Kuba ist seit Jahrzehnten die Welthauptstadt des radikalen linken Terrors.
Außenminister Marco Rubio, ein Kubano-Amerikaner und entschiedener Gegner der Regierung in Havanna, erklärte, die Regierung ziele auf ein Netzwerk, das Kubas subversive Aktivitäten im Ausland ermögliche und finanziere. Das Außenministerium hatte Díaz-Canel bereits im Juli 2025 wegen der Niederschlagung von Protesten im Jahr 2021 mit Sanktionen belegt.
Havannas Antwort
Präsident Díaz-Canel verurteilte die Maßnahmen in sozialen Medien, brandmarkte die „Aggressivität und Perversität der Yankee-Regierung“ und gelobte Widerstand gegen den „imperialistischen Angriff“. Außenminister Bruno Rodríguez erklärte, die „abscheulichen“ Sanktionen würden zu „größerer Einheit und Entschlossenheit unseres Volkes“ führen.
Die Aggression und Perversität der Yankee-Regierung wird auf unsere Entschlossenheit treffen, die schlimmsten Szenarien zu bewältigen und dem imperialistischen Angriff zu widerstehen.
Trumps Rhetorik
Präsident Donald Trump sagte vor Reportern im Weißen Haus, er wolle, dass Kuba „ein gut geführtes Land“ sei, das seine Bevölkerung ernähren könne, fügte aber hinzu, die Insel „verhungere, habe keine Energie, kein Öl, kein Geld, gar nichts“. Er machte auch eine Bemerkung darüber, sich um den Iran zu „kümmern“ und auf dem Rückweg einen „kurzen Zwischenstopp“ einzulegen, in Bezug auf Kuba.
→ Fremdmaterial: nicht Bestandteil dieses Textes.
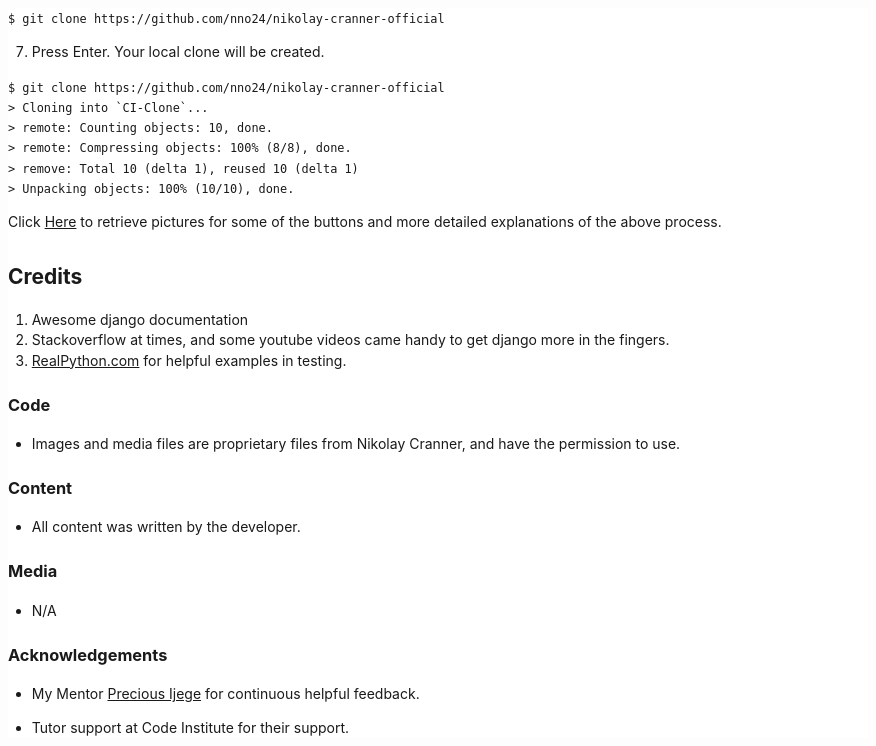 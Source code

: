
 ```
$ git clone https://github.com/nno24/nikolay-cranner-official
```

7. Press Enter. Your local clone will be created.

```
$ git clone https://github.com/nno24/nikolay-cranner-official
> Cloning into `CI-Clone`...
> remote: Counting objects: 10, done.
> remote: Compressing objects: 100% (8/8), done.
> remove: Total 10 (delta 1), reused 10 (delta 1)
> Unpacking objects: 100% (10/10), done.
```

Click [Here](https://help.github.com/en/github/creating-cloning-and-archiving-repositories/cloning-a-repository#cloning-a-repository-to-github-desktop) to retrieve pictures for some of the buttons and more detailed explanations of the above process.

## Credits
1. Awesome django documentation
2. Stackoverflow at times, and some youtube videos came handy to get django more in the fingers.
3. [RealPython.com](https://realpython.com/testing-in-django-part-1-best-practices-and-examples/)  for helpful examples in testing.

### Code

-   Images and media files are proprietary files from Nikolay Cranner, and have the permission to use.


### Content

-   All content was written by the developer.

### Media

- N/A

### Acknowledgements

-   My Mentor [Precious Ijege](https://www.linkedin.com/in/precious-ijege-908a00168/?originalSubdomain=ng) for continuous helpful feedback.

-   Tutor support at Code Institute for their support.
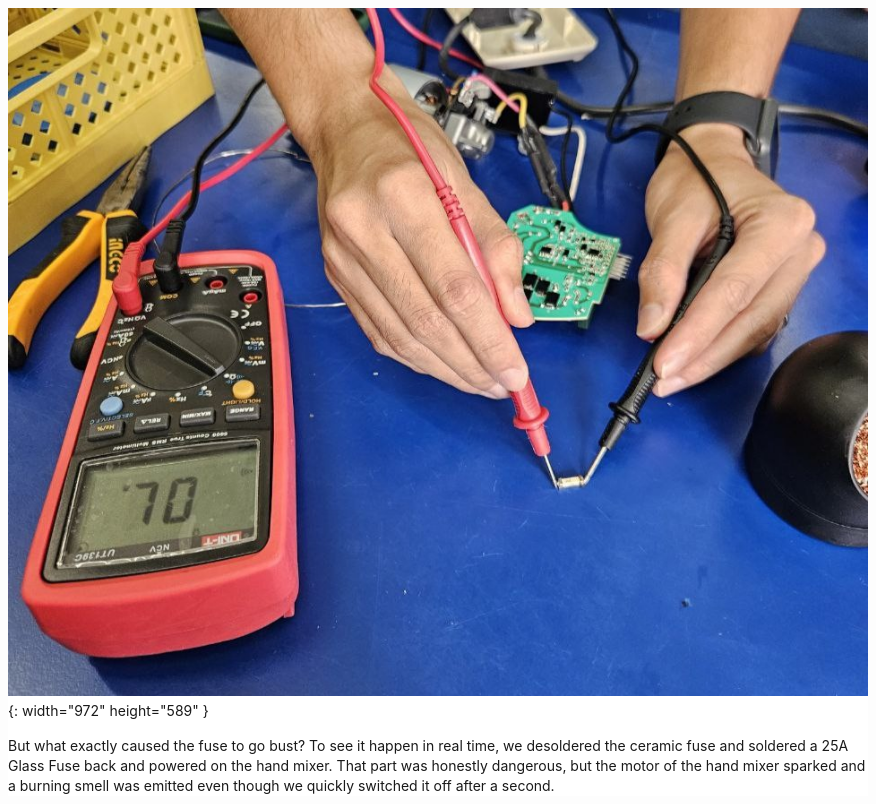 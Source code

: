 ![Desktop View](assets/img/posts/RepairKopitiam/may-2024/testing-ceramic-fuse.jpeg){: width="972" height="589" }

But what exactly caused the fuse to go bust? To see it happen in real time, we desoldered the ceramic fuse and soldered a 25A Glass Fuse back and powered on the hand mixer. That part was honestly dangerous, but the motor of the hand mixer sparked and a burning smell was emitted even though we quickly switched it off after a second.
Der US-Präsident hat wiederholt gedroht, die kommunistisch regierte Insel, die nur 150 Kilometer vor Florida liegt, „unter Kontrolle zu bringen“.
Wirtschaftlicher Druck und Exodus der Unternehmen
Die Sanktionen kommen zu einer faktischen Treibstoffblockade und Sekundärsanktionen gegen ausländische Unternehmen hinzu, die mit Gaesa zusammenarbeiten, dem militärgeführten Konglomerat, das große Teile der kubanischen Wirtschaft kontrolliert. Der Druck führt zu einem Exodus internationaler Unternehmen. Die spanische Hotelgruppe Meliá beendet den Betrieb in 15 ihrer 34 kubanischen Hotels; der Konkurrent Iberostar zieht sich aus 12 von 18 Hotels zurück. Das kanadische Unternehmen Royalton Hotels & Resorts hat alle Aktivitäten auf der Insel eingestellt. Im Transportsektor kündigten die deutsche Reederei Hapag-Lloyd und die französische CMA CGM Mitte Mai an, keine Fracht mehr nach Kuba zu liefern, mit Verweis auf die verschärften US-Sanktionen. Kubas UN-Vertreter hat aufgrund der anhaltenden Ölblockade vor einem „humanitären Notstand“ gewarnt.
Breiterer Kontext
Die Sanktionen folgen auf die Anklage gegen Raúl Castro im letzten Monat wegen Mordes im Zusammenhang mit seiner mutmaßlichen Rolle beim Abschuss zweier Flugzeuge einer kubanischen Exilgruppe im Jahr 1996, bei dem vier Menschen ums Leben kamen. Laut US-Medienberichten haben Washington und Havanna seit mehreren Monaten schwierige Verhandlungen geführt, obwohl Raúl Guillermo Rodríguez Castro, ein weiterer Enkel von Raúl Castro, der angeblich in diese Gespräche eingebunden war, nicht in die neueste Sanktionsliste aufgenommen wurde.